Possible explanations for loss increasing?

I've got a 40k image dataset of images from four different countries. The images contain diverse subjects: outdoor scenes, city scenes, menus, etc. I wanted to use deep learning to geotag images.
I started with a small network of 3 conv->relu->pool layers and then added 3 more to deepen the network since the learning task is not straightforward.
My loss is doing this (with both the 3 and 6 layer networks)::
The loss actually starts kind of smooth and declines for a few hundred steps, but then starts creeping up.
What are the possible explanations for my loss increasing like this?
My initial learning rate is set very low: 1e-6, but I've tried 1e-3|4|5 as well. I have sanity-checked the network design on a tiny-dataset of two classes with class-distinct subject matter and the loss continually declines as desired. Train accuracy hovers at ~40%
I would normally say your learning rate it too high however it looks like you have ruled that out. You should check the magnitude of the numbers coming into and out of the layers. You can use tf.Print to do so. Maybe you are somehow inputting a black image by accident or you can find the layer where the numbers go crazy.
Also how are you calculating the cross entropy? You might want to add a small epsilon inside of the log since it's value will go to infinity as its input approaches zero. Or better yet use the tf.nn.sparse_softmax_cross_entropy_with_logits(...) function which takes care of numerical stability for you.
Since the cost is so high for your crossentropy it sounds like the network is outputting almost all zeros (or values close to zero). Since you did not post any code I can not say why. I think you may just be zeroing something out in the cost function calculation by accident.
I was also facing the problem ,I was using keras library (tensorflow backend)

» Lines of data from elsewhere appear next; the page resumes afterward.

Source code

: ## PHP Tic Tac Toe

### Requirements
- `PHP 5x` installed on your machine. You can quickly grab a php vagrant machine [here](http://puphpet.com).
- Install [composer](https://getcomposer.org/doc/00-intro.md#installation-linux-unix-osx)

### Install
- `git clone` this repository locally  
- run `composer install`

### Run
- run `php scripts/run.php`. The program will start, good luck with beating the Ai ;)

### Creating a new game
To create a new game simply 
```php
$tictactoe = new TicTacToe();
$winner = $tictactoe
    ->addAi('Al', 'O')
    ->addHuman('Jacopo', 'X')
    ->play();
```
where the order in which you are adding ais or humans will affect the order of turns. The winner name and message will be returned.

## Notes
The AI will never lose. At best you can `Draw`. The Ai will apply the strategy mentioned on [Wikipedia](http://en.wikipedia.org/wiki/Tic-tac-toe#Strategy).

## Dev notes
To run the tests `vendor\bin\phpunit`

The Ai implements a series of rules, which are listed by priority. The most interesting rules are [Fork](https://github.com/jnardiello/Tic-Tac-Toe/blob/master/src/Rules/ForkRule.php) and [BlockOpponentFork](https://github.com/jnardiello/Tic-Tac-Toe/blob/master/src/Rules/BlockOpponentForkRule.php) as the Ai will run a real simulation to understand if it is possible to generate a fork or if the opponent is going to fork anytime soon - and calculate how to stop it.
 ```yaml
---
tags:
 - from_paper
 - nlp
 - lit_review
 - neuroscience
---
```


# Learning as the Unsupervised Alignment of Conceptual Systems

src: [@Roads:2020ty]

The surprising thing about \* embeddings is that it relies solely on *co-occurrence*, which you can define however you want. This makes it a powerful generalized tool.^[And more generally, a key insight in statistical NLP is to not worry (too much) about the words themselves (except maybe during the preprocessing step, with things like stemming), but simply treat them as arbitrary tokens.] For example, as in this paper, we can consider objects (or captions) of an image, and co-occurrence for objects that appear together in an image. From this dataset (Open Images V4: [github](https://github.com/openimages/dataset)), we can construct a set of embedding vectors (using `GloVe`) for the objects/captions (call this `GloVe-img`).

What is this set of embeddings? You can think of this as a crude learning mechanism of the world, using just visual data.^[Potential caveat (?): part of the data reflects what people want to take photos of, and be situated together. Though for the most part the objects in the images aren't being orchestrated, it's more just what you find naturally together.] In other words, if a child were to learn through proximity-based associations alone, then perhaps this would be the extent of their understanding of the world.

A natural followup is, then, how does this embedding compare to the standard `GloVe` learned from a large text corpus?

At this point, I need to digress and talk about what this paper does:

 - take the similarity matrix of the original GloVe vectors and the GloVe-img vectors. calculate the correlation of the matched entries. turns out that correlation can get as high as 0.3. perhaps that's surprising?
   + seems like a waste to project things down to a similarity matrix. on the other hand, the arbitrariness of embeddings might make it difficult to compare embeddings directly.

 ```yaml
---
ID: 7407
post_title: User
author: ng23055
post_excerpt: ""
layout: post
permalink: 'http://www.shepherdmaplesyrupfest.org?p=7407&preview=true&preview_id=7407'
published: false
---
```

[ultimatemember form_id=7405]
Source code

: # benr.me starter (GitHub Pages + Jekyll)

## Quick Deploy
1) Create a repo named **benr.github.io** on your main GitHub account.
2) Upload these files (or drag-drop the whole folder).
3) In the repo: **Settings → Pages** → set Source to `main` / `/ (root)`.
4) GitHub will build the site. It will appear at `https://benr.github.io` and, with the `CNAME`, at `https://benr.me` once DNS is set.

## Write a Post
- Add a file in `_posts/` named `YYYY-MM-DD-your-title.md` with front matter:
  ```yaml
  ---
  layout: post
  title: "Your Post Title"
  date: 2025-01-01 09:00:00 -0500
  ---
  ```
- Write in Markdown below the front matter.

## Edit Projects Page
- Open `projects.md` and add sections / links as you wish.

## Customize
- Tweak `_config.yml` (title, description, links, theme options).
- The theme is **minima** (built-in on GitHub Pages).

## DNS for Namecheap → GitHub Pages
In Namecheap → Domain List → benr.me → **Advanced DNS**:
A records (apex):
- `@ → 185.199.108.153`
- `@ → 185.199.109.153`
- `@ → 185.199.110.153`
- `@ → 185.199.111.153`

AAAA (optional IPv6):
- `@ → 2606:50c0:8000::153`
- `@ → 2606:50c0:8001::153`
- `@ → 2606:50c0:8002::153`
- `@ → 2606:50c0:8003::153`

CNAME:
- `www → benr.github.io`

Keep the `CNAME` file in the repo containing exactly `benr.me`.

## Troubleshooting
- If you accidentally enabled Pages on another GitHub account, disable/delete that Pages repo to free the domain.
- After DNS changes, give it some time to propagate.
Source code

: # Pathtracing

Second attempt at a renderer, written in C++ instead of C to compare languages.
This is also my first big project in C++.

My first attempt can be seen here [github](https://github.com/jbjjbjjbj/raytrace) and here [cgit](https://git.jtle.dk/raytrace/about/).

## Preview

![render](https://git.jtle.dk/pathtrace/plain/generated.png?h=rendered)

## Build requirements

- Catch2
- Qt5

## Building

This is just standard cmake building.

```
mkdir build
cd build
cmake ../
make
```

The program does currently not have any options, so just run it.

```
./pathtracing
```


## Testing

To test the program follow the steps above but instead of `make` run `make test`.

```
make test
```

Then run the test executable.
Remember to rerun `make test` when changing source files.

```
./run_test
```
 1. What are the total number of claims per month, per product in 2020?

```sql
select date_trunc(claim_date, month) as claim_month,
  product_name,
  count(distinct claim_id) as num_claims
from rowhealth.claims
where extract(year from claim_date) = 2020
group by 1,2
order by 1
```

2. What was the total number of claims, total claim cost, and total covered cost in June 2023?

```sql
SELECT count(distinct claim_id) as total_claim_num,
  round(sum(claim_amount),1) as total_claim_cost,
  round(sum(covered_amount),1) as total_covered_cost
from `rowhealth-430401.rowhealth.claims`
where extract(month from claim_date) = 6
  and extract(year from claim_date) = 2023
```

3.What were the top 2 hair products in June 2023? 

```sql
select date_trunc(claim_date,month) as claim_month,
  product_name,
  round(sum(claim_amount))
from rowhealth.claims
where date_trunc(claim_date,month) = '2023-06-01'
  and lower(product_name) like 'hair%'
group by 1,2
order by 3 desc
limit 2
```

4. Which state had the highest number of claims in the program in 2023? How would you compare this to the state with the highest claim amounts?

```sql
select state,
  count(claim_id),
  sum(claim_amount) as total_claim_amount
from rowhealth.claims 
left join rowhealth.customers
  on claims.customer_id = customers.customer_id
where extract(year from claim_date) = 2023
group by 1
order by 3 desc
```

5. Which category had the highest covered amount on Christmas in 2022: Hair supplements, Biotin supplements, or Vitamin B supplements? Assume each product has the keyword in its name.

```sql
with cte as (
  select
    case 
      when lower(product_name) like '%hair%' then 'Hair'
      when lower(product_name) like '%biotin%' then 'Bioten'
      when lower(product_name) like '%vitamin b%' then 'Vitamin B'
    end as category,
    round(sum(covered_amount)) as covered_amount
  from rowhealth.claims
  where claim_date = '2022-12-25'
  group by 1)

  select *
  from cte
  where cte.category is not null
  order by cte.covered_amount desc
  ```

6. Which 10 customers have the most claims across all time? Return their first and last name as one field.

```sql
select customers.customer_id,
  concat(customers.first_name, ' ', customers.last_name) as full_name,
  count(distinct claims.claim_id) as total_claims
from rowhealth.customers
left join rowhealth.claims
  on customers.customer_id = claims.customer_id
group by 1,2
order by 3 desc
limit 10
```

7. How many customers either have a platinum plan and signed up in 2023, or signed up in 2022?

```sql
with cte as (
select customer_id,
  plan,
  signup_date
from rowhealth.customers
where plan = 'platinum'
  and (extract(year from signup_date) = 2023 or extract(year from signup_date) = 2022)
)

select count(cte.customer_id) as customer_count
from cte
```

Epoch 00034: saving model to /home/ubuntu/temp/trained_data1/final_dev/final_weights-improvement-34-0.627.hdf50
Epoch 35/150
226160/226160 [==============================] - 65s 287us/step - loss: 0.2870 - acc: 0.9331 - val_loss: 2.7904 - val_acc: 0.6193
Epoch 36/150
226160/226160 [==============================] - 65s 288us/step - loss: 0.2813 - acc: 0.9331 - val_loss: 2.7907 - val_acc: 0.6268
Epoch 00036: saving model to /home/ubuntu/temp/trained_data1/final_dev/final_weights-improvement-36-0.627.hdf50
Epoch 37/150
226160/226160 [==============================] - 65s 286us/step - loss: 0.2910 - acc: 0.9330 - val_loss: 2.5704 - val_acc: 0.6327
Epoch 38/150
226160/226160 [==============================] - 65s 287us/step - loss: 0.2982 - acc: 0.9321 - val_loss: 2.5147 - val_acc: 0.6415
Epoch 00038: saving model to /home/ubuntu/temp/trained_data1/final_dev/final_weights-improvement-38-0.642.hdf50
Epoch 39/150
226160/226160 [==============================] - 68s 301us/step - loss: 0.2968 - acc: 0.9318 - val_loss: 2.7375 - val_acc: 0.6409
Epoch 40/150
226160/226160 [==============================] - 68s 299us/step - loss: 0.3124 - acc: 0.9298 - val_loss: 2.8359 - val_acc: 0.6047
Epoch 00040: saving model to /home/ubuntu/temp/trained_data1/final_dev/final_weights-improvement-40-0.605.hdf50
Epoch 41/150
226160/226160 [==============================] - 65s 287us/step - loss: 0.2945 - acc: 0.9315 - val_loss: 3.5825 - val_acc: 0.5321
Epoch 42/150
226160/226160 [==============================] - 65s 287us/step - loss: 0.3214 - acc: 0.9278 - val_loss: 2.5816 - val_acc: 0.6444
When i saw my model ,the model was consisting of too many neurons ,
In short the model was overfitting.
I decreased the no of neurons in 2 dense layers (from 300 neurons to 200 neurons)
This may be useful for somebody out there who is facing similar issues to the above. OP is using Tensorflow, in which case this is irrelevant and not the answer, but if you ever implement neural networks and backpropagation by hand (for example for coursework or assignments) make sure that you are subtracting the gradient from the parameters and not adding it. Easy mistake to make - adding the gradient will move away from the nearest minimum and thus increase the loss. I had this very problem only about 30 minutes before writing this.